Sunflowers turning toward the sun — they are a symbol of light and peace, the 98-year-old told NHK in an interview in Tokyo.
Fujishiro says the images from Russia's invasion of Ukraine have triggered his own difficult memories from World War Two. He decided to pick up his brushes to capture his thoughts and emotions.
He admires Zelenskyy, describing him as a strong leader. For the portrait, Fujishiro drew upon a 1970 Italian movie classic "I Girasoli", or "Sunflower" in English, that tells the story of people torn apart by war.
"I hope the people of Ukraine can live well, like sunflowers," says Fujishiro. "I want them to feel the joy of living — not the pain of military invasion.

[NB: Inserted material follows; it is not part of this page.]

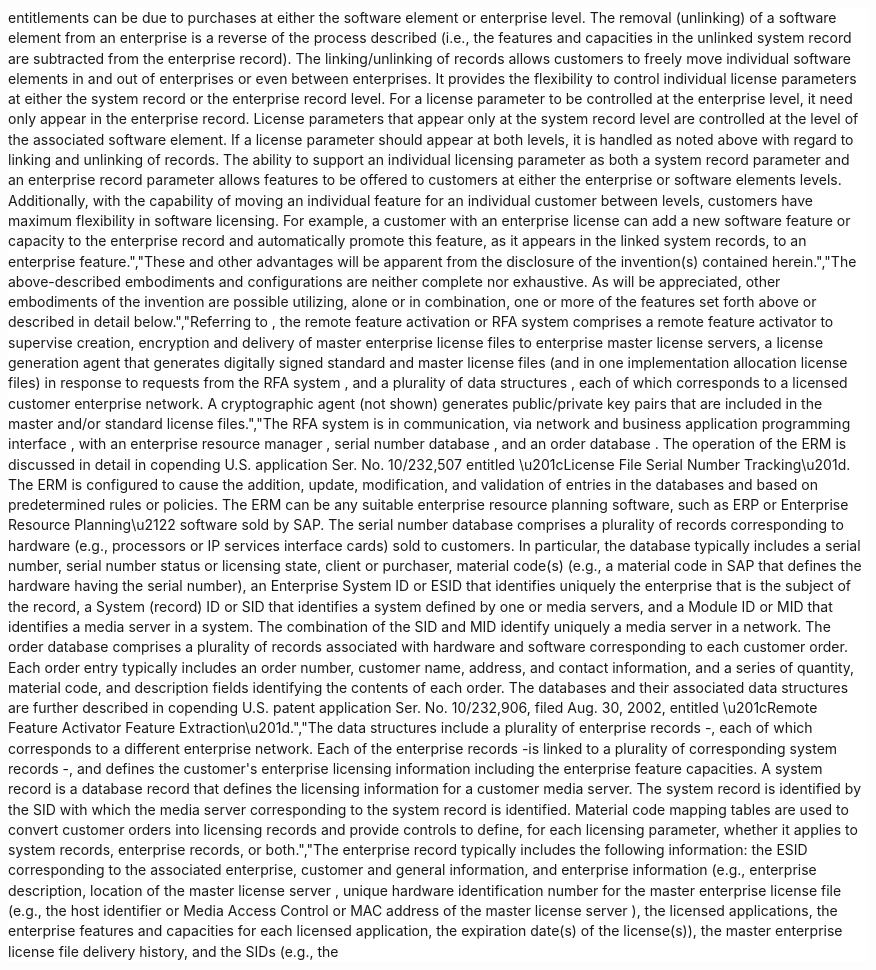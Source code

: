 entitlements can be due to purchases at either the software element or enterprise level. The removal (unlinking) of a software element from an enterprise is a reverse of the process described (i.e., the features and capacities in the unlinked system record are subtracted from the enterprise record). The linking\/unlinking of records allows customers to freely move individual software elements in and out of enterprises or even between enterprises. It provides the flexibility to control individual license parameters at either the system record or the enterprise record level. For a license parameter to be controlled at the enterprise level, it need only appear in the enterprise record. License parameters that appear only at the system record level are controlled at the level of the associated software element. If a license parameter should appear at both levels, it is handled as noted above with regard to linking and unlinking of records. The ability to support an individual licensing parameter as both a system record parameter and an enterprise record parameter allows features to be offered to customers at either the enterprise or software elements levels. Additionally, with the capability of moving an individual feature for an individual customer between levels, customers have maximum flexibility in software licensing. For example, a customer with an enterprise license can add a new software feature or capacity to the enterprise record and automatically promote this feature, as it appears in the linked system records, to an enterprise feature.","These and other advantages will be apparent from the disclosure of the invention(s) contained herein.","The above-described embodiments and configurations are neither complete nor exhaustive. As will be appreciated, other embodiments of the invention are possible utilizing, alone or in combination, one or more of the features set forth above or described in detail below.","Referring to , the remote feature activation or RFA system  comprises a remote feature activator  to supervise creation, encryption and delivery of master enterprise license files to enterprise master license servers, a license generation agent  that generates digitally signed standard and master license files (and in one implementation allocation license files) in response to requests from the RFA system , and a plurality of data structures , each of which corresponds to a licensed customer enterprise network. A cryptographic agent (not shown) generates public\/private key pairs that are included in the master and\/or standard license files.","The RFA system  is in communication, via network  and business application programming interface , with an enterprise resource manager , serial number database , and an order database . The operation of the ERM  is discussed in detail in copending U.S. application Ser. No. 10\/232,507 entitled \u201cLicense File Serial Number Tracking\u201d. The ERM  is configured to cause the addition, update, modification, and validation of entries in the databases  and  based on predetermined rules or policies. The ERM  can be any suitable enterprise resource planning software, such as ERP or Enterprise Resource Planning\u2122 software sold by SAP. The serial number database  comprises a plurality of records corresponding to hardware (e.g., processors or IP services interface cards) sold to customers. In particular, the database typically includes a serial number, serial number status or licensing state, client or purchaser, material code(s) (e.g., a material code in SAP that defines the hardware having the serial number), an Enterprise System ID or ESID that identifies uniquely the enterprise that is the subject of the record, a System (record) ID or SID that identifies a system defined by one or media servers, and a Module ID or MID that identifies a media server in a system. The combination of the SID and MID identify uniquely a media server in a network. The order database comprises a plurality of records associated with hardware and software corresponding to each customer order. Each order entry typically includes an order number, customer name, address, and contact information, and a series of quantity, material code, and description fields identifying the contents of each order. The databases and their associated data structures are further described in copending U.S. patent application Ser. No. 10\/232,906, filed Aug. 30, 2002, entitled \u201cRemote Feature Activator Feature Extraction\u201d.","The data structures  include a plurality of enterprise records -, each of which corresponds to a different enterprise network. Each of the enterprise records -is linked to a plurality of corresponding system records -, and defines the customer's enterprise licensing information including the enterprise feature capacities. A system record is a database record that defines the licensing information for a customer media server. The system record is identified by the SID with which the media server corresponding to the system record is identified. Material code mapping tables are used to convert customer orders into licensing records and provide controls to define, for each licensing parameter, whether it applies to system records, enterprise records, or both.","The enterprise record typically includes the following information: the ESID corresponding to the associated enterprise, customer and general information, and enterprise information (e.g., enterprise description, location of the master license server , unique hardware identification number for the master enterprise license file (e.g., the host identifier or Media Access Control or MAC address of the master license server ), the licensed applications, the enterprise features and capacities for each licensed application, the expiration date(s) of the license(s)), the master enterprise license file delivery history, and the SIDs (e.g., the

I hope for them to look up, positively, like in this picture."
Memories of war
Fujishiro is a pioneer of the genre known as shadow painting. His works are filled with colors and often depict a dream world. Some of the themes he explores include light, even in difficult times.
The artist lived through World War Two and served in the now-defunct Imperial Navy. He wasn't sent into combat, but was ordered to produce Molotov cocktails with other young servicemen. Some people he knew, including his best friend, were sent to their deaths on kamikaze suicide missions – and he still struggles with their loss.
"The same tragedy is being repeated now," says Fujishiro. He says the images from Ukraine summon his memories of Tokyo, bombed to rubble during the war. "People's lives are the most important thing. I am so angry to see the Russians invade."
In recent years, Fujishiro has created works that reflect on World War Two. They feature the Atomic Bomb Dome in Hiroshima.
Even though he survived the war, he never used it as subject matter before 2005. He says he only started doing so to prevent memories of the war from fading.
"It's wrong to develop weapons that kill people and to possess a lot of them. I want people to think more about peace as the whole world is connected."